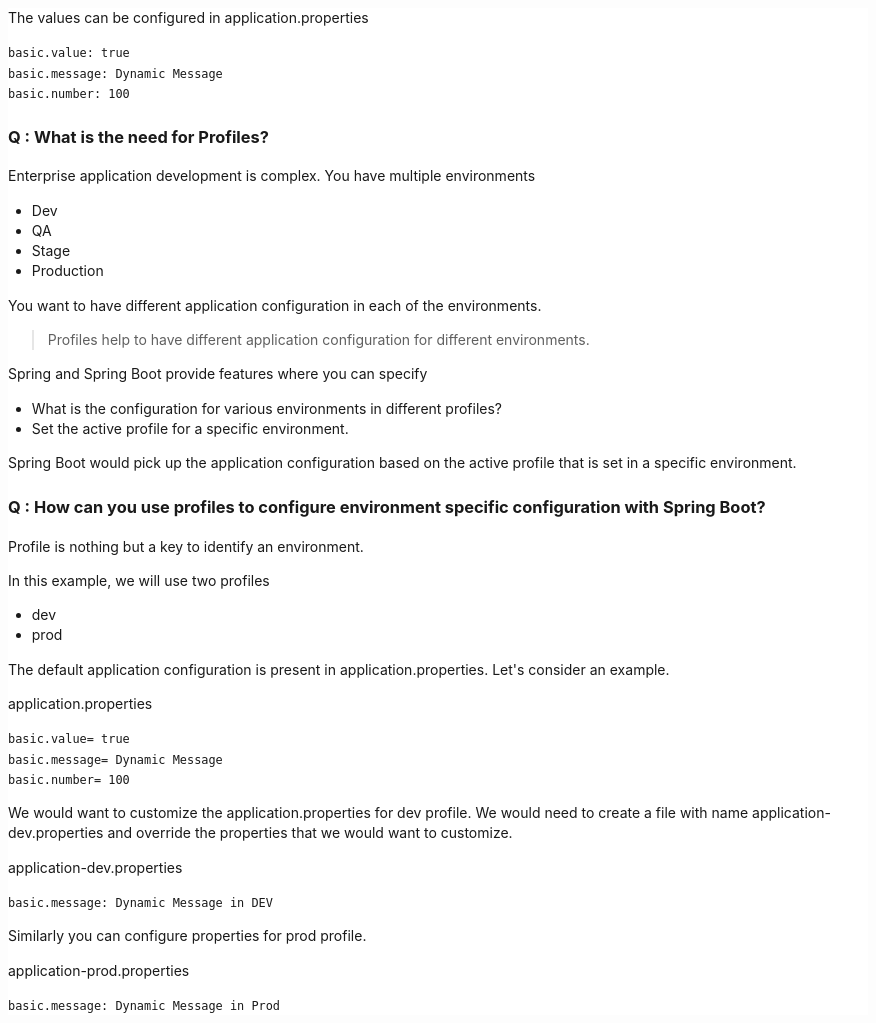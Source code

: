 The values can be configured in application.properties
```
basic.value: true
basic.message: Dynamic Message
basic.number: 100
```
### Q : What is the need for Profiles?

Enterprise application development is complex. You have multiple environments
- Dev
- QA
- Stage
- Production

You want to have different application configuration in each of the environments.

> Profiles help to have different application configuration for different environments. 

Spring and Spring Boot provide features where you can specify
- What is the configuration for various environments in different profiles?
- Set the active profile for a specific environment.

Spring Boot would pick up the application configuration based on the active profile that is set in a specific environment.

### Q : How can you use profiles to configure environment specific configuration with Spring Boot?

Profile is nothing but a key to identify an environment. 

In this example, we will use two profiles
- dev
- prod

The default application configuration is present in application.properties. Let's consider an example.

application.properties
```
basic.value= true
basic.message= Dynamic Message
basic.number= 100
```

We would want to customize the application.properties for dev profile. We would need to create a file with name application-dev.properties and override the properties that we would want to customize.

application-dev.properties
```
basic.message: Dynamic Message in DEV
```

Similarly you can configure properties for prod profile.

application-prod.properties
```
basic.message: Dynamic Message in Prod
```
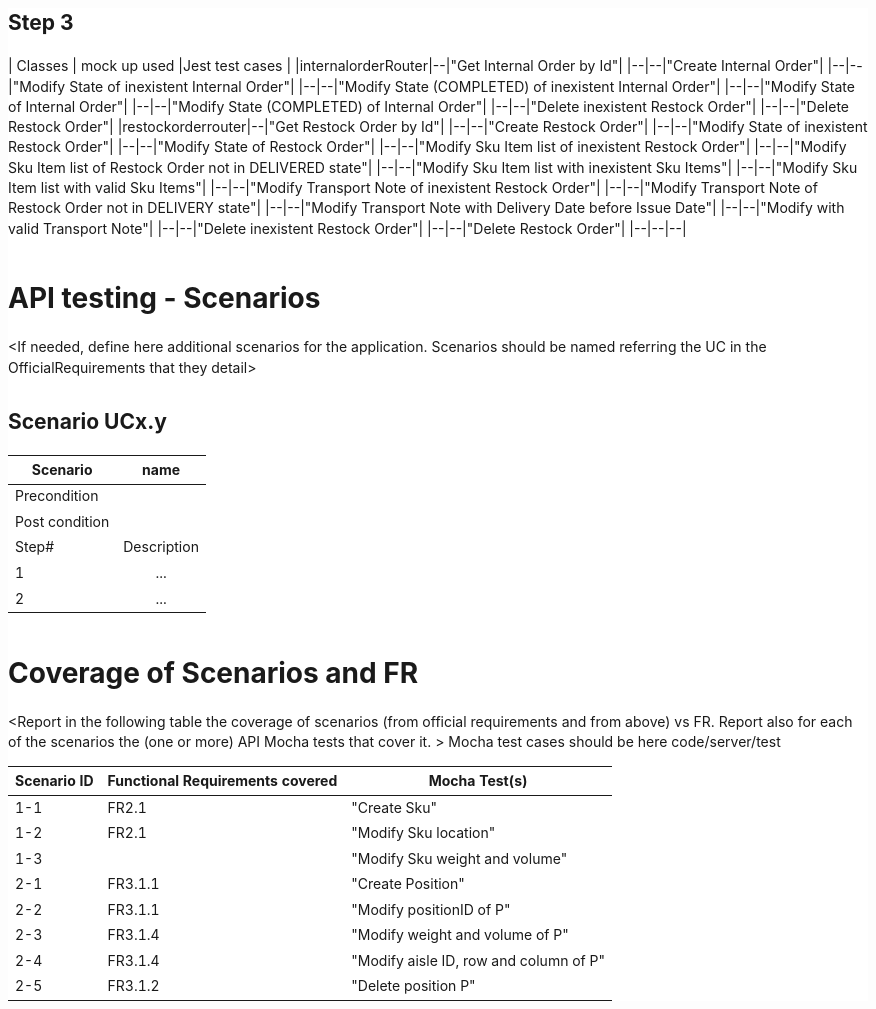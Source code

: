 


## Step 3 

   
| Classes  | mock up used |Jest test cases |
|internalorderRouter|--|"Get Internal Order by Id"|
|--|--|"Create Internal Order"|
|--|--|"Modify State of inexistent Internal Order"|
|--|--|"Modify State (COMPLETED) of inexistent Internal Order"|
|--|--|"Modify State of Internal Order"|
|--|--|"Modify State (COMPLETED) of Internal Order"|
|--|--|"Delete inexistent Restock Order"|
|--|--|"Delete Restock Order"|
|restockorderrouter|--|"Get Restock Order by Id"|
|--|--|"Create Restock Order"|
|--|--|"Modify State of inexistent Restock Order"|
|--|--|"Modify State of Restock Order"|
|--|--|"Modify Sku Item list of inexistent Restock Order"|
|--|--|"Modify Sku Item list of Restock Order not in DELIVERED state"|
|--|--|"Modify Sku Item list with inexistent Sku Items"|
|--|--|"Modify Sku Item list with valid Sku Items"|
|--|--|"Modify Transport Note of inexistent Restock Order"|
|--|--|"Modify Transport Note of Restock Order not in DELIVERY state"|
|--|--|"Modify Transport Note with Delivery Date before Issue Date"|
|--|--|"Modify with valid Transport Note"|
|--|--|"Delete inexistent Restock Order"|
|--|--|"Delete Restock Order"|
|--|--|--|





# API testing - Scenarios


<If needed, define here additional scenarios for the application. Scenarios should be named
 referring the UC in the OfficialRequirements that they detail>

## Scenario UCx.y

| Scenario |  name |
| ------------- |:-------------:| 
|  Precondition     |  |
|  Post condition     |   |
| Step#        | Description  |
|  1     |  ... |  
|  2     |  ... |



# Coverage of Scenarios and FR


<Report in the following table the coverage of  scenarios (from official requirements and from above) vs FR. 
Report also for each of the scenarios the (one or more) API Mocha tests that cover it. >  Mocha test cases should be here code/server/test




| Scenario ID | Functional Requirements covered | Mocha  Test(s)      | 
| ----------- | ------------------------------- | -----------         | 
|  1-1        | FR2.1                             |"Create Sku"         |             
|  1-2        | FR2.1                             |"Modify Sku location"|             
|  1-3        |                                 |"Modify Sku weight and volume"|             
|  2-1        | FR3.1.1                                |"Create Position"    |             
|  2-2        | FR3.1.1                                |"Modify positionID of P" |             
|  2-3        | FR3.1.4                                |"Modify weight and volume of P"    |     
|  2-4        | FR3.1.4                                |"Modify aisle ID, row and column of P"             |
|  2-5        | FR3.1.2                                |"Delete position P"  |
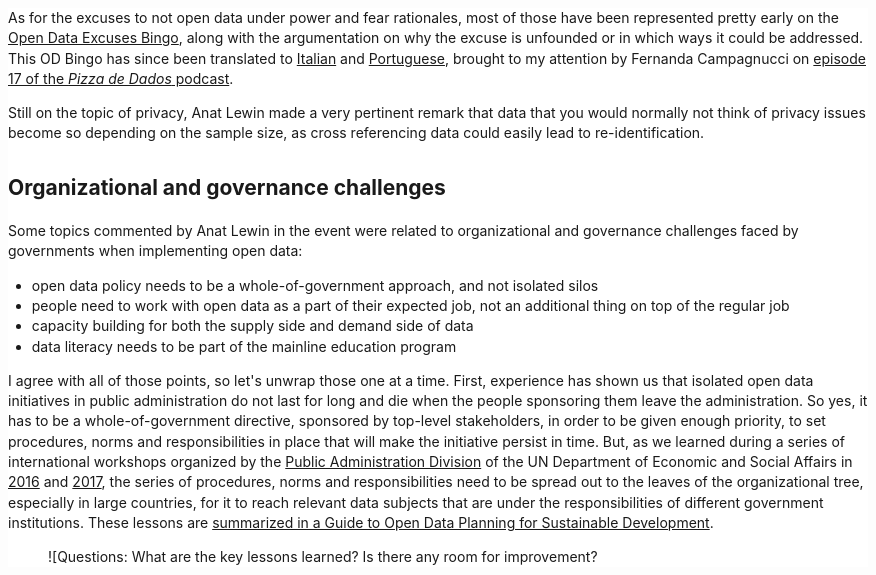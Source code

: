 As for the excuses to not open data under power and fear rationales, most of
those have been represented pretty early on the
[Open Data Excuses Bingo](https://docs.google.com/document/d/1nDtHpnIDTY_G32EMJniXaOGBufjHCCk4VC9WGOf7jK4/edit#),
along with the argumentation on why the excuse is unfounded or in which ways
it could be addressed. This OD Bingo has since been translated to
[Italian](https://github.com/gbonanome/opendatabingo) and
[Portuguese](https://campagnucci.github.io/opendatabingo/), brought to my
attention by Fernanda Campagnucci on
[episode 17 of the *Pizza de Dados* podcast](https://www.podbean.com/site/EpisodeDownload/PBA7F40D8XQY9).

Still on the topic of privacy, Anat Lewin made a very pertinent remark
that data that you would normally not think of privacy issues become so
depending on the sample size, as cross referencing data could easily lead to
re-identification.


## Organizational and governance challenges

Some topics commented by Anat Lewin in the event were related to
organizational and governance challenges faced by governments when
implementing open data:

* open data policy needs to be a whole-of-government approach, and not isolated silos
* people need to work with open data as a part of their expected job, not an additional
thing on top of the regular job
* capacity building for both the supply side and demand side of data
* data literacy needs to be part of the mainline education program

I agree with all of those points, so let's unwrap those one at a time. First,
experience has shown us that isolated open data initiatives in public
administration do not last for long and die when the people sponsoring them
leave the administration. So yes, it has to be a whole-of-government directive,
sponsored by top-level stakeholders, in order to be given enough priority, to
set procedures, norms and responsibilities in place that will make the
initiative persist in time. But, as we learned during a series of international
workshops organized by the
[Public Administration Division](https://publicadministration.un.org/en/) of
the UN Department of Economic and Social Affairs in
[2016](https://publicadministration.un.org/en/news-and-events/calendar/ModuleID/1146/ItemID/2923/mctl/EventDetails)
and
[2017](https://publicadministration.un.org/en/news-and-events/calendar/ModuleID/1146/ItemID/2942/mctl/EventDetails),
the series of procedures, norms and responsibilities need to
be spread out to the leaves of the organizational tree, especially in large
countries, for it to reach relevant data subjects that are under the
responsibilities of different government institutions. These lessons are
[summarized in a Guide to Open Data Planning for Sustainable Development](http://dados.gov.br/noticia/onu-lanca-guia-de-planejamento-de-dados-abertos-governamentais).

<figure markdown="1">
![Questions: What are the key lessons learned? Is there any room for
improvement?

**What needs to be done**
Every line from the top of the entries through the line that holds "- Set the active" is to be quoted exactly, please, and nothing else; omit the pictures.

**Expected output**
Source code

: The values can be configured in application.properties
```
basic.value: true
basic.message: Dynamic Message
basic.number: 100
```
### Q : What is the need for Profiles?

Enterprise application development is complex. You have multiple environments
- Dev
- QA
- Stage
- Production

You want to have different application configuration in each of the environments.

> Profiles help to have different application configuration for different environments. 

Spring and Spring Boot provide features where you can specify
- What is the configuration for various environments in different profiles?
- Set the active profile for a specific environment.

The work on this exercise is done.